C++20 introduced modules as a modern alternative to the traditional #include directive, addressing some of the long-standing inefficiencies in the language’s compilation model. For decades, C++ developers have relied on header files to share declarations across translation units, but this approach has significant drawbacks. Every time a file is included, the preprocessor essentially copies and pastes its contents into the including file, leading to redundant parsing and excessive compilation times, especially in large codebases.

Modules offer a fundamentally different mechanism by allowing code to be compiled once and reused across translation units.
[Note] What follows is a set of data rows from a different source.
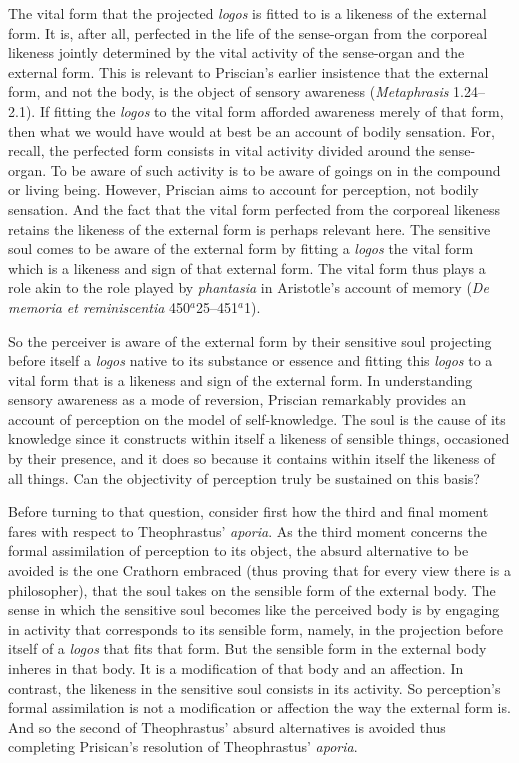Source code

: \documentclass[12pt]{article}
\begin{document}
The vital form that the projected \emph{logos} is fitted to is a likeness of the external form. It is, after all, perfected in the life of the sense-organ from the corporeal likeness jointly determined by the vital activity of the sense-organ and the external form. This is relevant to Priscian's earlier insistence that the external form, and not the body, is the object of sensory awareness (\emph{Metaphrasis} 1.24--2.1). If fitting the \emph{logos} to the vital form afforded awareness merely of that form, then what we would have would at best be an account of bodily sensation. For, recall, the perfected form consists in vital activity divided around the sense-organ. To be aware of such activity is to be aware of goings on in the compound or living being. However, Priscian aims to account for perception, not bodily sensation. And the fact that the vital form perfected from the corporeal likeness retains the likeness of the external form is perhaps relevant here. The sensitive soul comes to be aware of the external form by fitting a \emph{logos} the vital form which is a likeness and sign of that external form. The vital form thus plays a role akin to the role played by \emph{phantasia} in Aristotle's account of memory (\emph{De memoria et reminiscentia} 450\( ^{a} \)25–451\( ^{a} \)1).

So the perceiver is aware of the external form by their sensitive soul projecting before itself a \emph{logos} native to its substance or essence and fitting this \emph{logos} to a vital form that is a likeness and sign of the external form. In understanding sensory awareness as a mode of reversion, Priscian remarkably provides an account of perception on the model of self-knowledge. The soul is the cause of its knowledge since it constructs within itself a likeness of sensible things, occasioned by their presence, and it does so because it contains within itself the likeness of all things. Can the objectivity of perception truly be sustained on this basis?

Before turning to that question, consider first how the third and final moment fares with respect to Theophrastus' \emph{aporia}. As the third moment concerns the formal assimilation of perception to its object, the absurd alternative to be avoided is the one Crathorn embraced (thus proving that for every view there is a philosopher), that the soul takes on the sensible form of the external body. The sense in which the sensitive soul becomes like the perceived body is by engaging in activity that corresponds to its sensible form, namely, in the projection before itself of a \emph{logos} that fits that form. But the sensible form in the external body inheres in that body. It is a modification of that body and an affection. In contrast, the likeness in the sensitive soul consists in its activity. So perception's formal assimilation is not a modification or affection the way the external form is. And so the second of Theophrastus' absurd alternatives is avoided thus completing Prisican's resolution of Theophrastus' \emph{aporia}.
\end{document}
Instead of repeatedly processing the same header files, the compiler can store and load precompiled module interfaces, drastically reducing compilation overhead. This not only speeds up the build process but also improves the scalability of large projects, where incremental builds become significantly more efficient.

Beyond performance, modules also provide better encapsulation and dependency management. Unlike traditional headers, where all declarations are exposed by default, modules allow selective export of symbols, reducing the risk of unintended dependencies and improving overall code organization. Additionally, they help eliminate common pitfalls such as include order dependencies and macro pollution, making the language more robust and maintainable.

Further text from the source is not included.